-- Opening Marker --

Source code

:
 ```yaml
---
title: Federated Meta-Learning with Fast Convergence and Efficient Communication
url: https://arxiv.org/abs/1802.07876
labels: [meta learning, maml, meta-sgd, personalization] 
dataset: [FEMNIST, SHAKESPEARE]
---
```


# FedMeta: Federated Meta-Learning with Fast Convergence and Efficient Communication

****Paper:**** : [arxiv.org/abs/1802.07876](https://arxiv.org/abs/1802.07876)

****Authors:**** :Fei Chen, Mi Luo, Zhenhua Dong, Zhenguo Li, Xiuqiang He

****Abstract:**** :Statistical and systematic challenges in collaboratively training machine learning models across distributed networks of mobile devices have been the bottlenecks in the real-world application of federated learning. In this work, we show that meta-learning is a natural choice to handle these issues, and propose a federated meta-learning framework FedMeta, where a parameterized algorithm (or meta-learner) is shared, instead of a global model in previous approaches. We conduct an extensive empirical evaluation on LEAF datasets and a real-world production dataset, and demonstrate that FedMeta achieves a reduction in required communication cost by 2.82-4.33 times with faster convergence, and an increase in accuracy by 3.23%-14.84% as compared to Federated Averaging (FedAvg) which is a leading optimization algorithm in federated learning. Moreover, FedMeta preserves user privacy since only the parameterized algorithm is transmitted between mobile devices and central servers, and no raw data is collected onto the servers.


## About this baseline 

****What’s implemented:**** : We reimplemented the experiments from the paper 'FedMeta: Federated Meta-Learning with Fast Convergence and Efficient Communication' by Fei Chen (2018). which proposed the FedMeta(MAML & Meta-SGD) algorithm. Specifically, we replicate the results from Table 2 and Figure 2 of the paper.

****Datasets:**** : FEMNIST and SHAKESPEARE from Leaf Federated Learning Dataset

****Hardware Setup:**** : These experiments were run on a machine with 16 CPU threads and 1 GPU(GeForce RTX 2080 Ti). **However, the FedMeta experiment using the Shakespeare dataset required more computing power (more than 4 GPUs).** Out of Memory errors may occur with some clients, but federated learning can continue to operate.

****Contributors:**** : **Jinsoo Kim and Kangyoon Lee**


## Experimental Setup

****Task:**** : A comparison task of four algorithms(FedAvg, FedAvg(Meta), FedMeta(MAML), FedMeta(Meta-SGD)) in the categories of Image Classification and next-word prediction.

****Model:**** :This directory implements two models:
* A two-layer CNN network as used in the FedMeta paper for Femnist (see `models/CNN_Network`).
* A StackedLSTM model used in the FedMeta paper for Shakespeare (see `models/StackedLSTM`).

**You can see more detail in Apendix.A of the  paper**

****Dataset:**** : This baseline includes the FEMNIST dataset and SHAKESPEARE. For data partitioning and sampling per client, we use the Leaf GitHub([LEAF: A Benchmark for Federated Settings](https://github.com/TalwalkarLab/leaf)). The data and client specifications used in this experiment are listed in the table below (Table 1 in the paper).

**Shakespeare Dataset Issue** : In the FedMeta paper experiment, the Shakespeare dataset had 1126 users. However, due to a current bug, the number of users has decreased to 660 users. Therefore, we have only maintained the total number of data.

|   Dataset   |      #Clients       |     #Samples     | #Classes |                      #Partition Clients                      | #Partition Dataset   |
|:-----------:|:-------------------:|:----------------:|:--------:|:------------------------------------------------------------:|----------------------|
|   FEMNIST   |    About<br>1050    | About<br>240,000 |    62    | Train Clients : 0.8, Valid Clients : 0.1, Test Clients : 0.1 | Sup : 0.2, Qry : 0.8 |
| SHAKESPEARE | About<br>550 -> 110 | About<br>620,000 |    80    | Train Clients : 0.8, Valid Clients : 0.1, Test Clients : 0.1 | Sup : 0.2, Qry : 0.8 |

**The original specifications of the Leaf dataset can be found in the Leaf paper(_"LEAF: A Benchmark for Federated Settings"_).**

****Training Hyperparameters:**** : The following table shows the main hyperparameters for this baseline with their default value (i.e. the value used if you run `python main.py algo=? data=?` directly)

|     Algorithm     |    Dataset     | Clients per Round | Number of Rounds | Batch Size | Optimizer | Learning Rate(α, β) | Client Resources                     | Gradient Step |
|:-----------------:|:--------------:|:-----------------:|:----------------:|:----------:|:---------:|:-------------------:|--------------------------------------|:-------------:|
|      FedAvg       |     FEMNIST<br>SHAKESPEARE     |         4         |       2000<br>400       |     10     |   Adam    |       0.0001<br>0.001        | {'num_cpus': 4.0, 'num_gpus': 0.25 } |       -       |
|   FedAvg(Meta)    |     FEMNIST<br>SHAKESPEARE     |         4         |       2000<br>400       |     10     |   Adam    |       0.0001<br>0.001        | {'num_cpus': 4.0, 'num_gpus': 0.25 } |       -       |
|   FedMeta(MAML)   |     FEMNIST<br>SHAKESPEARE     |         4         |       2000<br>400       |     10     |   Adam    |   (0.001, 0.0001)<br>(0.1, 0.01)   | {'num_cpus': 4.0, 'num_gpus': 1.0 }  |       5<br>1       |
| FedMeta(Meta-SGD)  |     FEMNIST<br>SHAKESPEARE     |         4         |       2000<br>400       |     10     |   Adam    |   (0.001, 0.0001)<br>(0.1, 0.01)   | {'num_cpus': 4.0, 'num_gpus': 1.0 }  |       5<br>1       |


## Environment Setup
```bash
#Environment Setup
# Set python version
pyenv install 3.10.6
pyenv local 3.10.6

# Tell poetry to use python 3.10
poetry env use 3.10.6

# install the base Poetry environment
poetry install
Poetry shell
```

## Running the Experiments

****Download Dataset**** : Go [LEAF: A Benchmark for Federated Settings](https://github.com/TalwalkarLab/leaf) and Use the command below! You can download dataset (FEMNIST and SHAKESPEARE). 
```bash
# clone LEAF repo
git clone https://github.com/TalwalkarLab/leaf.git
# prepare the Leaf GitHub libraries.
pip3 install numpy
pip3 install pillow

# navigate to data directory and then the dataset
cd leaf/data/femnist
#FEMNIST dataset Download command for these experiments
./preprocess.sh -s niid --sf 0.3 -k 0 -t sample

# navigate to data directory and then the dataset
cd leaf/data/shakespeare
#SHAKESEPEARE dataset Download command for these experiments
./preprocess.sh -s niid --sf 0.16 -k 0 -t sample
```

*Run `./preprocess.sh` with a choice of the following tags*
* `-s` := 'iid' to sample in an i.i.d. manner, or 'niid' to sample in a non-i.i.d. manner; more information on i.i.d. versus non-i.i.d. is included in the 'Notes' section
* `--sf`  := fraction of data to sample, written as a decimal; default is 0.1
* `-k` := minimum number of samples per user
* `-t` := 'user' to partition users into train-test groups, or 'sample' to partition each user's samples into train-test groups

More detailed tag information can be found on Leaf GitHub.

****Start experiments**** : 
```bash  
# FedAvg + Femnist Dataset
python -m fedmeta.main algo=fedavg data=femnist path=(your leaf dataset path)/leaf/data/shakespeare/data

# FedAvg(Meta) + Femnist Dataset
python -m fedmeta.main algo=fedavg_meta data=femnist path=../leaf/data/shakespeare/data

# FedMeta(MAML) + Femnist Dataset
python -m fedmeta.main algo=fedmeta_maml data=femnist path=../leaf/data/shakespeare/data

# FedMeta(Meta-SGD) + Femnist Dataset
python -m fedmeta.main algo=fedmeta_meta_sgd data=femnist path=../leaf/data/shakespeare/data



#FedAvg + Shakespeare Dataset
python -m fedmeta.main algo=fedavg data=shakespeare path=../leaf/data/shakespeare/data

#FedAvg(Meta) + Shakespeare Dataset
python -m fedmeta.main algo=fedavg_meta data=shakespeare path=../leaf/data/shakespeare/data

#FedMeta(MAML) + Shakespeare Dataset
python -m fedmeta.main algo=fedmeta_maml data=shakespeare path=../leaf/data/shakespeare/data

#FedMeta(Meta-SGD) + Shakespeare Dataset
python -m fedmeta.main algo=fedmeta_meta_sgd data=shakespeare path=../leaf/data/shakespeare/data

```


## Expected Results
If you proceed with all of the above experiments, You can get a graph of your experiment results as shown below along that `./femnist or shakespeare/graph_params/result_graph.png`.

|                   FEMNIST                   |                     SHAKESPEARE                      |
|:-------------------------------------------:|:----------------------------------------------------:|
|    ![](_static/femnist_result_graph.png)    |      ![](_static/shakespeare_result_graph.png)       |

-- Closing Marker --

*Problem requirements*. Copy the lines above exactly, beginning at the line that has "continue to operate." and stopping after the line that has "can see more", and omit the rest.

*Exercise answer*.
****Hardware Setup:**** : These experiments were run on a machine with 16 CPU threads and 1 GPU(GeForce RTX 2080 Ti). **However, the FedMeta experiment using the Shakespeare dataset required more computing power (more than 4 GPUs).** Out of Memory errors may occur with some clients, but federated learning can continue to operate.

****Contributors:**** : **Jinsoo Kim and Kangyoon Lee**


## Experimental Setup

****Task:**** : A comparison task of four algorithms(FedAvg, FedAvg(Meta), FedMeta(MAML), FedMeta(Meta-SGD)) in the categories of Image Classification and next-word prediction.

****Model:**** :This directory implements two models:
* A two-layer CNN network as used in the FedMeta paper for Femnist (see `models/CNN_Network`).
* A StackedLSTM model used in the FedMeta paper for Shakespeare (see `models/StackedLSTM`).

**You can see more detail in Apendix.A of the  paper**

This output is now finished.